Within the data below, copy each line where the string "caption" is found.

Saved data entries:
# # # # # # #
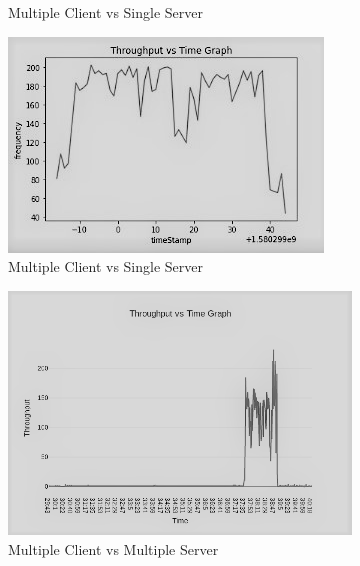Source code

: \documentclass[11pt]{article}
\begin{document}
\begin{figure}[H]
\begin{subfigure}{0.40\textwidth}
      \caption{Multiple Client vs Single Server}
      \label{fig:2}
    \end{subfigure}
    \hfil
    \begin{subfigure}{0.40\textwidth}
      \includegraphics[width=\linewidth]{2-2}
      \caption{Multiple Client vs Single Server}
      \label{fig:5}
    \end{subfigure}
    \medskip
    \begin{subfigure}{0.40\textwidth}
      \includegraphics[width=\linewidth]{1-3}
      \caption{Multiple Client vs Multiple Server}
      \label{fig:3}
    \end{subfigure}
    \hfil
    \begin{subfigure}{0.40\textwidth}

\end{subfigure}
\end{figure}
\end{document}
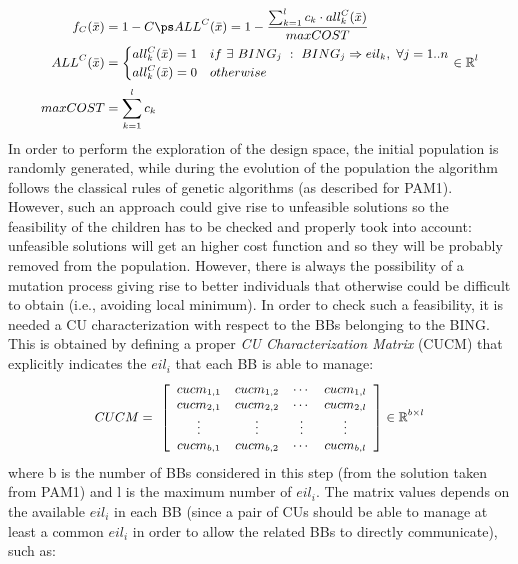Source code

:%
\begin{equation} \label{eq17_PAM2}
\small
\begin{aligned} 
f_{C}(\bar x) &= 1 - C \ps ALL^{C}(\bar x) = 1 - \frac{\sum^l_{k=1} c_{k} \cdot all^{C}_{k}(\bar x)}{maxCOST} \\
ALL^{C}(\bar x) &= \begin{cases} 
all^{C}_{k}(\bar x) = 1 & if \ \exists \ BING_{j} \ : \ BING_{j} \Rightarrow eil_{k}, \ \forall j=1..n\\ 
all^{C}_{k}(\bar x) = 0 & otherwise
\end{cases} \in \mathbb{R}^{l} \\
maxCOST &= \sum^l_{k=1} c_{k}
\end{aligned}
\end{equation}
%
%
In order to perform the exploration of the design space, the initial population is randomly generated, while during the evolution of the population the algorithm follows the classical rules of genetic algorithms (as described for PAM1). However, such an approach could give rise to unfeasible solutions so the feasibility of the children has to be checked and properly took into account: unfeasible solutions will get an higher cost function and so they will be probably removed from the population. However, there is always the possibility of a mutation process giving rise to better individuals that otherwise could be difficult to obtain (i.e., avoiding local minimum). In order to check such a feasibility, it is needed a CU characterization with respect to the BBs belonging to the BING. This is obtained by defining a proper \textit{CU Characterization Matrix} (CUCM) that explicitly indicates the $eil_i$ that each BB is able to manage:
%
\begin{equation} \label{eq8_PAM2IF}
\small
\begin{aligned}
CUCM=\ \left[  
\begin{array}{cccc}
{cucm}_{1,1} & {cucm}_{1,2} & \cdots  & {cucm}_{1,l} \\ 
{cucm}_{2,1} & {cucm}_{2,2} & \cdots  & {cucm}_{2,l} \\ 
\vdots      & \vdots      & \vdots  & \vdots  \\ 
{cucm}_{b,1} & {cucm}_{b,2} & \cdots  & {cucm}_{b,l} 
\end{array}
\right]  \in \mathbb{R}^{b \times l}  \\ 
\end{aligned}
\end{equation}
%
where b is the number of BBs considered in this step (from the solution taken from PAM1) and l is the maximum number of $eil_i$. The matrix values depends on the available $eil_i$ in each BB (since a pair of CUs should be able to manage at least a common $eil_i$ in order to allow the related BBs to directly communicate), such as:  
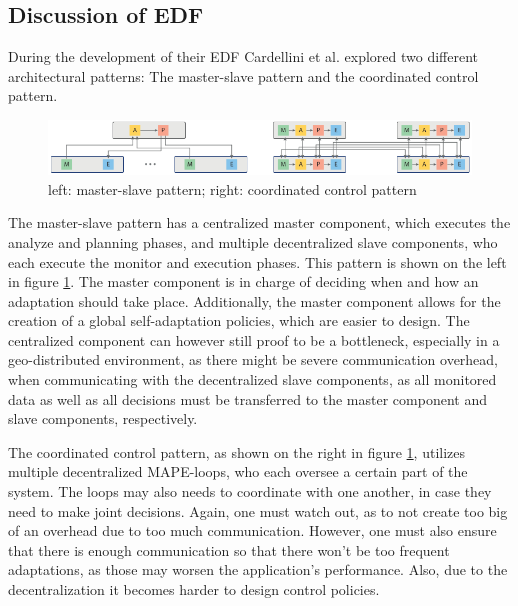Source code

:         \subsection{Discussion of EDF}
        \label{sub:discussion-edf}
        During the development of their EDF Cardellini et al. explored two different architectural patterns: The master-slave pattern and the coordinated control pattern.

        \begin{figure}[hbt]
            \centering
            \includegraphics[width=1.0\textwidth]{Bilder/master_coordinated.png}
            \caption{
                    left: master-slave pattern; right: coordinated control pattern\cite{cardellini}
            }
            \label{fig:master_coordinated}
        \end{figure}

        \quad The master-slave pattern has a centralized master component, which executes the analyze and planning phases, and multiple decentralized slave components, 
        who each execute the monitor and execution phases. This pattern is shown on the left in figure \ref{fig:master_coordinated}.
        The master component is in charge of deciding when and how an adaptation should take place.
        Additionally, the master component allows for the creation of a global self-adaptation policies, which are easier to design.
        The centralized component can however still proof to be a bottleneck, especially in a geo-distributed environment, as there might be severe communication overhead, when communicating 
        with the decentralized slave components, as all monitored data as well as all decisions must be transferred to the master component and slave components, respectively. 

        \quad The coordinated control pattern, as shown on the right in figure \ref{fig:master_coordinated}, utilizes multiple decentralized MAPE-loops, who each oversee a certain part of the system. 
        The loops may also needs to coordinate with one another, in case they need to make joint decisions. Again, one must watch out, as to not create too big of an overhead due to too much communication.
        However, one must also ensure that there is enough communication so that there won't be too frequent adaptations, as those may worsen the application's performance.
        Also, due to the decentralization it becomes harder to design control policies.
# # # # # # #
-- Result --
      \caption{Multiple Client vs Single Server}
      \caption{Multiple Client vs Single Server}
      \caption{Multiple Client vs Multiple Server}
            \caption{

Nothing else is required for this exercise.